DATA PROVIDED:

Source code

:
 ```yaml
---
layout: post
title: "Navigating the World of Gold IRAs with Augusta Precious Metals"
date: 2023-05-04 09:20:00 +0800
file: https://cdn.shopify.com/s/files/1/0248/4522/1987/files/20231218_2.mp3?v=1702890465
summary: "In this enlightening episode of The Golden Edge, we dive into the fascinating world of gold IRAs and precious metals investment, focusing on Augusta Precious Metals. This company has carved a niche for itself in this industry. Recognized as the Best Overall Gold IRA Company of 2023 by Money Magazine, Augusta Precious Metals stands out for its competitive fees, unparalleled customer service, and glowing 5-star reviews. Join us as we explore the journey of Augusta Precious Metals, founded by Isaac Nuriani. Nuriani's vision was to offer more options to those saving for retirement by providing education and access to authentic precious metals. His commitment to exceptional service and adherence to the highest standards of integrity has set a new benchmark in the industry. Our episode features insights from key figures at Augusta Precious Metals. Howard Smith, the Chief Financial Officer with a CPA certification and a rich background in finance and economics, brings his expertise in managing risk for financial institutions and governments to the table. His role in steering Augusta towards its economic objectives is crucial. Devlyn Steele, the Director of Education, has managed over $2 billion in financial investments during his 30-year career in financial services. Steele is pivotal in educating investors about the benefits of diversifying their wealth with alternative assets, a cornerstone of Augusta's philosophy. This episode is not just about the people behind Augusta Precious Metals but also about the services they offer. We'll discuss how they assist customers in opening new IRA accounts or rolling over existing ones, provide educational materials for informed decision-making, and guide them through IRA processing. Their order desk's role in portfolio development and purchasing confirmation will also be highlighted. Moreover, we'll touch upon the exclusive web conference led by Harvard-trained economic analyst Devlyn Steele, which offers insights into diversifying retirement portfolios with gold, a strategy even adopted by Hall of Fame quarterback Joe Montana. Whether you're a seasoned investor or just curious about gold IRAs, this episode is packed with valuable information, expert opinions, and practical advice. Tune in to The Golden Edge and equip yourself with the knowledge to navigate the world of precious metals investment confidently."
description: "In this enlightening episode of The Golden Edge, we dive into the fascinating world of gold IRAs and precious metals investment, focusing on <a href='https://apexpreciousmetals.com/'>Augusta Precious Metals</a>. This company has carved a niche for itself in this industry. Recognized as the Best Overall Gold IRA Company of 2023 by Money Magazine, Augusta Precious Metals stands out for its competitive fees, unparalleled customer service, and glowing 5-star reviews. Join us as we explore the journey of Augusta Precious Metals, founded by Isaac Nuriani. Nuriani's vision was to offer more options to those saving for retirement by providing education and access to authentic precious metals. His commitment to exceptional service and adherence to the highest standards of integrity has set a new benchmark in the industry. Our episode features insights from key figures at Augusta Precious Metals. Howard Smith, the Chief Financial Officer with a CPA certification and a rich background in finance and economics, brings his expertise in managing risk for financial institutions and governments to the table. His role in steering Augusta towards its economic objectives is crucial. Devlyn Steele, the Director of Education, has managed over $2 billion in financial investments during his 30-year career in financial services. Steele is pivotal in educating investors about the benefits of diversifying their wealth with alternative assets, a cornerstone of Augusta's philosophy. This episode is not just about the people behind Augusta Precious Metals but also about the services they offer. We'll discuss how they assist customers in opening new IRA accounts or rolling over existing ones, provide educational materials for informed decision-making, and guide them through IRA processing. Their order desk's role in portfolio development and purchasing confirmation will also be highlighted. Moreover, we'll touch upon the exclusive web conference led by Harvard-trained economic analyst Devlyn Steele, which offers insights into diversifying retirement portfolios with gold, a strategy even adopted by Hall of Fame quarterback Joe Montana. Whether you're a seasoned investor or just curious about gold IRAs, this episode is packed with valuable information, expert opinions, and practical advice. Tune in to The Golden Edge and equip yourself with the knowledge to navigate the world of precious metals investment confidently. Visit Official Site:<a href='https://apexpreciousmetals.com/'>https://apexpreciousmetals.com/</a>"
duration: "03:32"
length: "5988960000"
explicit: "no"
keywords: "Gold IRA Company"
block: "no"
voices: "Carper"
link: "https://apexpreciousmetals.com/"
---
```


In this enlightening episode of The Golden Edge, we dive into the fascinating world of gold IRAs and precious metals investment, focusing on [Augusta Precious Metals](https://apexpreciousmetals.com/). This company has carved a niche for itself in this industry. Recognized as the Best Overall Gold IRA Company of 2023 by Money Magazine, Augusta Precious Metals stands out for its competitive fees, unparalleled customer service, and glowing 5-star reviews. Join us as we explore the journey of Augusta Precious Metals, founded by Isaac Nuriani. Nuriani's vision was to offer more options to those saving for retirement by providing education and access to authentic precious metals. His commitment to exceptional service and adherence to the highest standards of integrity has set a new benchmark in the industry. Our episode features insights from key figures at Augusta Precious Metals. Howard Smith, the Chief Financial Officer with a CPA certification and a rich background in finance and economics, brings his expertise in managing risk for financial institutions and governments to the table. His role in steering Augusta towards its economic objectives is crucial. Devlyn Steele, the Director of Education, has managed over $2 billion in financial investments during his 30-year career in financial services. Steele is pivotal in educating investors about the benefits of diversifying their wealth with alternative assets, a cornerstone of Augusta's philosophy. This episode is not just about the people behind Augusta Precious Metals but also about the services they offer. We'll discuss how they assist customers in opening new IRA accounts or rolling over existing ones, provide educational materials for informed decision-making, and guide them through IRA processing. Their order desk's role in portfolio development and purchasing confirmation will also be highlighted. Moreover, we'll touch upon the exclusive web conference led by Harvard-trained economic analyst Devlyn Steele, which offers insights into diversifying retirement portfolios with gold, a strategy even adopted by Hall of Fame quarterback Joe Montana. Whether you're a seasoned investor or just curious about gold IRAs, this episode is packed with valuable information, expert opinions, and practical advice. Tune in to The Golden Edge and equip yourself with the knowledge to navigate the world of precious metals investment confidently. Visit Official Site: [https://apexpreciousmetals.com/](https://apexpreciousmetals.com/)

ABOUT THIS EXERCISE: Please write out the entries exactly, keeping every line intact.

ANSWER SPACE:
Source code

:
 ```yaml
---
layout: post
title: "Navigating the World of Gold IRAs with Augusta Precious Metals"
date: 2023-05-04 09:20:00 +0800
file: https://cdn.shopify.com/s/files/1/0248/4522/1987/files/20231218_2.mp3?v=1702890465
summary: "In this enlightening episode of The Golden Edge, we dive into the fascinating world of gold IRAs and precious metals investment, focusing on Augusta Precious Metals. This company has carved a niche for itself in this industry. Recognized as the Best Overall Gold IRA Company of 2023 by Money Magazine, Augusta Precious Metals stands out for its competitive fees, unparalleled customer service, and glowing 5-star reviews. Join us as we explore the journey of Augusta Precious Metals, founded by Isaac Nuriani. Nuriani's vision was to offer more options to those saving for retirement by providing education and access to authentic precious metals. His commitment to exceptional service and adherence to the highest standards of integrity has set a new benchmark in the industry. Our episode features insights from key figures at Augusta Precious Metals. Howard Smith, the Chief Financial Officer with a CPA certification and a rich background in finance and economics, brings his expertise in managing risk for financial institutions and governments to the table. His role in steering Augusta towards its economic objectives is crucial. Devlyn Steele, the Director of Education, has managed over $2 billion in financial investments during his 30-year career in financial services. Steele is pivotal in educating investors about the benefits of diversifying their wealth with alternative assets, a cornerstone of Augusta's philosophy. This episode is not just about the people behind Augusta Precious Metals but also about the services they offer. We'll discuss how they assist customers in opening new IRA accounts or rolling over existing ones, provide educational materials for informed decision-making, and guide them through IRA processing. Their order desk's role in portfolio development and purchasing confirmation will also be highlighted. Moreover, we'll touch upon the exclusive web conference led by Harvard-trained economic analyst Devlyn Steele, which offers insights into diversifying retirement portfolios with gold, a strategy even adopted by Hall of Fame quarterback Joe Montana. Whether you're a seasoned investor or just curious about gold IRAs, this episode is packed with valuable information, expert opinions, and practical advice. Tune in to The Golden Edge and equip yourself with the knowledge to navigate the world of precious metals investment confidently."
description: "In this enlightening episode of The Golden Edge, we dive into the fascinating world of gold IRAs and precious metals investment, focusing on <a href='https://apexpreciousmetals.com/'>Augusta Precious Metals</a>. This company has carved a niche for itself in this industry. Recognized as the Best Overall Gold IRA Company of 2023 by Money Magazine, Augusta Precious Metals stands out for its competitive fees, unparalleled customer service, and glowing 5-star reviews. Join us as we explore the journey of Augusta Precious Metals, founded by Isaac Nuriani. Nuriani's vision was to offer more options to those saving for retirement by providing education and access to authentic precious metals. His commitment to exceptional service and adherence to the highest standards of integrity has set a new benchmark in the industry. Our episode features insights from key figures at Augusta Precious Metals. Howard Smith, the Chief Financial Officer with a CPA certification and a rich background in finance and economics, brings his expertise in managing risk for financial institutions and governments to the table. His role in steering Augusta towards its economic objectives is crucial. Devlyn Steele, the Director of Education, has managed over $2 billion in financial investments during his 30-year career in financial services. Steele is pivotal in educating investors about the benefits of diversifying their wealth with alternative assets, a cornerstone of Augusta's philosophy. This episode is not just about the people behind Augusta Precious Metals but also about the services they offer. We'll discuss how they assist customers in opening new IRA accounts or rolling over existing ones, provide educational materials for informed decision-making, and guide them through IRA processing. Their order desk's role in portfolio development and purchasing confirmation will also be highlighted. Moreover, we'll touch upon the exclusive web conference led by Harvard-trained economic analyst Devlyn Steele, which offers insights into diversifying retirement portfolios with gold, a strategy even adopted by Hall of Fame quarterback Joe Montana. Whether you're a seasoned investor or just curious about gold IRAs, this episode is packed with valuable information, expert opinions, and practical advice. Tune in to The Golden Edge and equip yourself with the knowledge to navigate the world of precious metals investment confidently. Visit Official Site:<a href='https://apexpreciousmetals.com/'>https://apexpreciousmetals.com/</a>"
duration: "03:32"
length: "5988960000"
explicit: "no"
keywords: "Gold IRA Company"
block: "no"
voices: "Carper"
link: "https://apexpreciousmetals.com/"
---
```


In this enlightening episode of The Golden Edge, we dive into the fascinating world of gold IRAs and precious metals investment, focusing on [Augusta Precious Metals](https://apexpreciousmetals.com/). This company has carved a niche for itself in this industry. Recognized as the Best Overall Gold IRA Company of 2023 by Money Magazine, Augusta Precious Metals stands out for its competitive fees, unparalleled customer service, and glowing 5-star reviews. Join us as we explore the journey of Augusta Precious Metals, founded by Isaac Nuriani. Nuriani's vision was to offer more options to those saving for retirement by providing education and access to authentic precious metals. His commitment to exceptional service and adherence to the highest standards of integrity has set a new benchmark in the industry. Our episode features insights from key figures at Augusta Precious Metals. Howard Smith, the Chief Financial Officer with a CPA certification and a rich background in finance and economics, brings his expertise in managing risk for financial institutions and governments to the table. His role in steering Augusta towards its economic objectives is crucial. Devlyn Steele, the Director of Education, has managed over $2 billion in financial investments during his 30-year career in financial services. Steele is pivotal in educating investors about the benefits of diversifying their wealth with alternative assets, a cornerstone of Augusta's philosophy. This episode is not just about the people behind Augusta Precious Metals but also about the services they offer. We'll discuss how they assist customers in opening new IRA accounts or rolling over existing ones, provide educational materials for informed decision-making, and guide them through IRA processing. Their order desk's role in portfolio development and purchasing confirmation will also be highlighted. Moreover, we'll touch upon the exclusive web conference led by Harvard-trained economic analyst Devlyn Steele, which offers insights into diversifying retirement portfolios with gold, a strategy even adopted by Hall of Fame quarterback Joe Montana. Whether you're a seasoned investor or just curious about gold IRAs, this episode is packed with valuable information, expert opinions, and practical advice. Tune in to The Golden Edge and equip yourself with the knowledge to navigate the world of precious metals investment confidently. Visit Official Site: [https://apexpreciousmetals.com/](https://apexpreciousmetals.com/)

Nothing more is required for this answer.